> [Problem description]:
Below are entries. Copy exactly the lines running from the line that holds "language models (LLMs)" to the line that holds "At the same", with both ends included.

> [Dataset entries]:
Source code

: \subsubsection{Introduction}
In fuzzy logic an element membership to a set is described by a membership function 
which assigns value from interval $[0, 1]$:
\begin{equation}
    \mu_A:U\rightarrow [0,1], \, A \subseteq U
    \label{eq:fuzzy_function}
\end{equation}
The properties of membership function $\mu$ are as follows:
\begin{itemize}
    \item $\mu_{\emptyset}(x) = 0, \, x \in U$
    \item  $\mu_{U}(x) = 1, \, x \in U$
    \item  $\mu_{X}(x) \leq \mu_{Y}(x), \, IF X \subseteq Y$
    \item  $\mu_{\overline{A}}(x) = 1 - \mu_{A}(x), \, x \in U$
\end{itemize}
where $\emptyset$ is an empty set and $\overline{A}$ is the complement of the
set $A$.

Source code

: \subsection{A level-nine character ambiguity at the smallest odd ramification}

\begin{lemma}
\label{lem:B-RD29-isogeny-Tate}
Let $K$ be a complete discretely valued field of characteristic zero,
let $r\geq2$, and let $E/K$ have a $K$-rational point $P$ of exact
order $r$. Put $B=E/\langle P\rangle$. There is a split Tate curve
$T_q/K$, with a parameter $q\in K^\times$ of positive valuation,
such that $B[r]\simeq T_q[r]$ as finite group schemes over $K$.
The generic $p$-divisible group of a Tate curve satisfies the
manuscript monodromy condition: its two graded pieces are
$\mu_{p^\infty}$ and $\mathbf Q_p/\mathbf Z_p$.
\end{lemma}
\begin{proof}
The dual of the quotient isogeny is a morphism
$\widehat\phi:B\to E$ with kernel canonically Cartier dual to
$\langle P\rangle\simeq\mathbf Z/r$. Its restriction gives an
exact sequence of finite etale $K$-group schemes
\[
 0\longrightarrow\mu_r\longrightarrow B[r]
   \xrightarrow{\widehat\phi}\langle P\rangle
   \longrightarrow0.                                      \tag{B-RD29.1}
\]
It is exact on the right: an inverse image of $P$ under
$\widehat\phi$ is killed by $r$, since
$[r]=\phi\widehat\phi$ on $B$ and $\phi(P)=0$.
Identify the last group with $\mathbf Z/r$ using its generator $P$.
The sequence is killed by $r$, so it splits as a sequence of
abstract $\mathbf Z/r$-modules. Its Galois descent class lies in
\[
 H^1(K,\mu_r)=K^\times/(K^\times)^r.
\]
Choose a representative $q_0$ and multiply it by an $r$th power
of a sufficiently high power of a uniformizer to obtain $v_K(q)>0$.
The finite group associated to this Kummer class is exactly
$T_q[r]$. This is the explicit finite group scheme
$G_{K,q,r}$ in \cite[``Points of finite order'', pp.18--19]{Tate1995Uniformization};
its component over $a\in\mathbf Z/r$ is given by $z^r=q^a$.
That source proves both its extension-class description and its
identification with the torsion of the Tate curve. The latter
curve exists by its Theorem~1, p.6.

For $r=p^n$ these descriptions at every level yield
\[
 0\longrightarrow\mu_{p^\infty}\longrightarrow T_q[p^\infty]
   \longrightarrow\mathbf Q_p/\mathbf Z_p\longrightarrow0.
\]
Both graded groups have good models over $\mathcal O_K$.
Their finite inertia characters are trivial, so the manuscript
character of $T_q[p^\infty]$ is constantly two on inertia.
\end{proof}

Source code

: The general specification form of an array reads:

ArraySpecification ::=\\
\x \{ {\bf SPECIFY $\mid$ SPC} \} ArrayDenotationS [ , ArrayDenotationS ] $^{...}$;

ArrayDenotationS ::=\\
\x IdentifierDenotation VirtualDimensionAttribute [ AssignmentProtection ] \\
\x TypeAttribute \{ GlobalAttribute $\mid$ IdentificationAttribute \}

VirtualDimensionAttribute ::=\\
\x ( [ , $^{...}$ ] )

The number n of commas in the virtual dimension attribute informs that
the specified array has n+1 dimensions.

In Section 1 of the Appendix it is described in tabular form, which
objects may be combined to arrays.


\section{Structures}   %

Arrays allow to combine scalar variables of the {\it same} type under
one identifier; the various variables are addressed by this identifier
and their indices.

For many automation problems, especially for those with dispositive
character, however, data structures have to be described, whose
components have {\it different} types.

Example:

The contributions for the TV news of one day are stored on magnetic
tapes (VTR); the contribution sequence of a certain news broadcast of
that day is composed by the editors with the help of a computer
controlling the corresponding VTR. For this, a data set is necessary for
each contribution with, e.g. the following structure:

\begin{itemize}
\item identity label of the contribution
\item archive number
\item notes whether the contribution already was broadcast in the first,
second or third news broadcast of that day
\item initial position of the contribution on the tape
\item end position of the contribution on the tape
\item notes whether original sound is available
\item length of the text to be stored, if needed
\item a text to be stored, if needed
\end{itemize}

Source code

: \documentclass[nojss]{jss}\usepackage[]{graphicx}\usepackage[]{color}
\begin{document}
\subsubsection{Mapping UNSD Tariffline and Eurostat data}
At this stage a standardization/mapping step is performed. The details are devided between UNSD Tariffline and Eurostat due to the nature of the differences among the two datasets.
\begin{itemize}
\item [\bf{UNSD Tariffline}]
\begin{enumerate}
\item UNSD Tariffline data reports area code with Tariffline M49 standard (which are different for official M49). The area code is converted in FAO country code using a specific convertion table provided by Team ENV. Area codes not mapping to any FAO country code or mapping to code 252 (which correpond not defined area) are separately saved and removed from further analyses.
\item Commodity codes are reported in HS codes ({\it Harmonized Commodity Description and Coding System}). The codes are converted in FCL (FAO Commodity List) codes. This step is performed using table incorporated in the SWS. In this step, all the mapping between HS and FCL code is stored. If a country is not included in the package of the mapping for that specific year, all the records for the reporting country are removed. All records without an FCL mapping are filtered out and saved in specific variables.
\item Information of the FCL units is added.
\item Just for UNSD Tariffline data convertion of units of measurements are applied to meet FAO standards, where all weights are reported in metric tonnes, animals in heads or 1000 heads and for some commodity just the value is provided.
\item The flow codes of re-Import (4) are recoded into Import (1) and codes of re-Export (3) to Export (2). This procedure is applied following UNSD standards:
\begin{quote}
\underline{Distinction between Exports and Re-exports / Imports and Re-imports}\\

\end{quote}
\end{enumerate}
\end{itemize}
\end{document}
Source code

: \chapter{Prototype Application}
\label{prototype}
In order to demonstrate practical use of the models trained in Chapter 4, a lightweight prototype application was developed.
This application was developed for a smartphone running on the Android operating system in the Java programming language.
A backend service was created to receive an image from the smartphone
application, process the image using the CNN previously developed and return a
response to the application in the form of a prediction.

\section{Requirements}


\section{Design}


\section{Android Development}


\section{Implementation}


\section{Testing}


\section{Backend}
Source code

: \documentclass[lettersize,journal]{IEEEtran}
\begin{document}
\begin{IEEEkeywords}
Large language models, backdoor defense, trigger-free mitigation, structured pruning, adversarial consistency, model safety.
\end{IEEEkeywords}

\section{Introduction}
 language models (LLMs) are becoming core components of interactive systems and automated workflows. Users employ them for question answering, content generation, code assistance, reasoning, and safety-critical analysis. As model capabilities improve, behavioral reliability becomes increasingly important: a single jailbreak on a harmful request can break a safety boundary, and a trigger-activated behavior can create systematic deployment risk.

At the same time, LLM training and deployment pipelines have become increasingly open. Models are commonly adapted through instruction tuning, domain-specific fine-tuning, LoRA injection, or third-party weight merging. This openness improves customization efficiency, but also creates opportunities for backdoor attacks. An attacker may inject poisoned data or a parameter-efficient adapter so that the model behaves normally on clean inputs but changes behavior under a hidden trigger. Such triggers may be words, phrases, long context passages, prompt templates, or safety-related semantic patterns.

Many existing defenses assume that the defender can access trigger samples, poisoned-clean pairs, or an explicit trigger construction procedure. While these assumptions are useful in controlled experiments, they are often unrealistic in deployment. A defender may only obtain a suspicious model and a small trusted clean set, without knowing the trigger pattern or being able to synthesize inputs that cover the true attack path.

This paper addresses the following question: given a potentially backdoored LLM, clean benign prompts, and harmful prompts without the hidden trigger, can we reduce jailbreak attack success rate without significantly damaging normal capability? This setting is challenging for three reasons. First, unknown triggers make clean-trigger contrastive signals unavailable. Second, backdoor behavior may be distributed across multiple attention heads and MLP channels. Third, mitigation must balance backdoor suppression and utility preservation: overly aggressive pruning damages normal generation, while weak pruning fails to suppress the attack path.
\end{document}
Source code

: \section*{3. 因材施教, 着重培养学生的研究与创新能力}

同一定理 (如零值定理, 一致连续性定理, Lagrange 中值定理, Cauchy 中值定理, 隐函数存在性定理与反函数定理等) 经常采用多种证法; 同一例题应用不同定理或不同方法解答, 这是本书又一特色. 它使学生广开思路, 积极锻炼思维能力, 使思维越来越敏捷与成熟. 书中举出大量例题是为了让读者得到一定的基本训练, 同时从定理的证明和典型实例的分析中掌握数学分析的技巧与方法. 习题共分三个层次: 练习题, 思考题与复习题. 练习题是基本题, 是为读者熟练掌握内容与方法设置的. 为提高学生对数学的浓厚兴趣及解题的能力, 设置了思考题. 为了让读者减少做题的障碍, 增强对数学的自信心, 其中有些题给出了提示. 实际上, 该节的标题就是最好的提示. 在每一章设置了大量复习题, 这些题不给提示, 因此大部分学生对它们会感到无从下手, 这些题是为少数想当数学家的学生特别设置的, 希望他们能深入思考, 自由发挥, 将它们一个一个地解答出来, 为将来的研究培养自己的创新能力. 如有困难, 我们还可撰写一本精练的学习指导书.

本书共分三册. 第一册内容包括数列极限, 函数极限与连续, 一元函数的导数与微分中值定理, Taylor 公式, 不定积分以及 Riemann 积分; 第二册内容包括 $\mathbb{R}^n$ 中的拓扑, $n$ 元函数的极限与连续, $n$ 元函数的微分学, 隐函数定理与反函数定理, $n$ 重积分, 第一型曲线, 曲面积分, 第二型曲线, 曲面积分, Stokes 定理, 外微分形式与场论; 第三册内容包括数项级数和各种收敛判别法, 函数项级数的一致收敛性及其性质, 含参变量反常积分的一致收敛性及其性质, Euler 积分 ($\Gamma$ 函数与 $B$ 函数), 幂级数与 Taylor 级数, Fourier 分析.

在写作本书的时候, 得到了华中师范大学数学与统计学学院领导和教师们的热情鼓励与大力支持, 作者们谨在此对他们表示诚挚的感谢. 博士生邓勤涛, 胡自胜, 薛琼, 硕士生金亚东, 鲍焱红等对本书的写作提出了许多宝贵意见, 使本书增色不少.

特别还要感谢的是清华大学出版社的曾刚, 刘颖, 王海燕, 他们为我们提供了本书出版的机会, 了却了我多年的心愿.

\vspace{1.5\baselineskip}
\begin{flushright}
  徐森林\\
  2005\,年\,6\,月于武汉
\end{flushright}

> [Written solution]:
 language models (LLMs) are becoming core components of interactive systems and automated workflows. Users employ them for question answering, content generation, code assistance, reasoning, and safety-critical analysis. As model capabilities improve, behavioral reliability becomes increasingly important: a single jailbreak on a harmful request can break a safety boundary, and a trigger-activated behavior can create systematic deployment risk.

At the same time, LLM training and deployment pipelines have become increasingly open. Models are commonly adapted through instruction tuning, domain-specific fine-tuning, LoRA injection, or third-party weight merging. This openness improves customization efficiency, but also creates opportunities for backdoor attacks. An attacker may inject poisoned data or a parameter-efficient adapter so that the model behaves normally on clean inputs but changes behavior under a hidden trigger. Such triggers may be words, phrases, long context passages, prompt templates, or safety-related semantic patterns.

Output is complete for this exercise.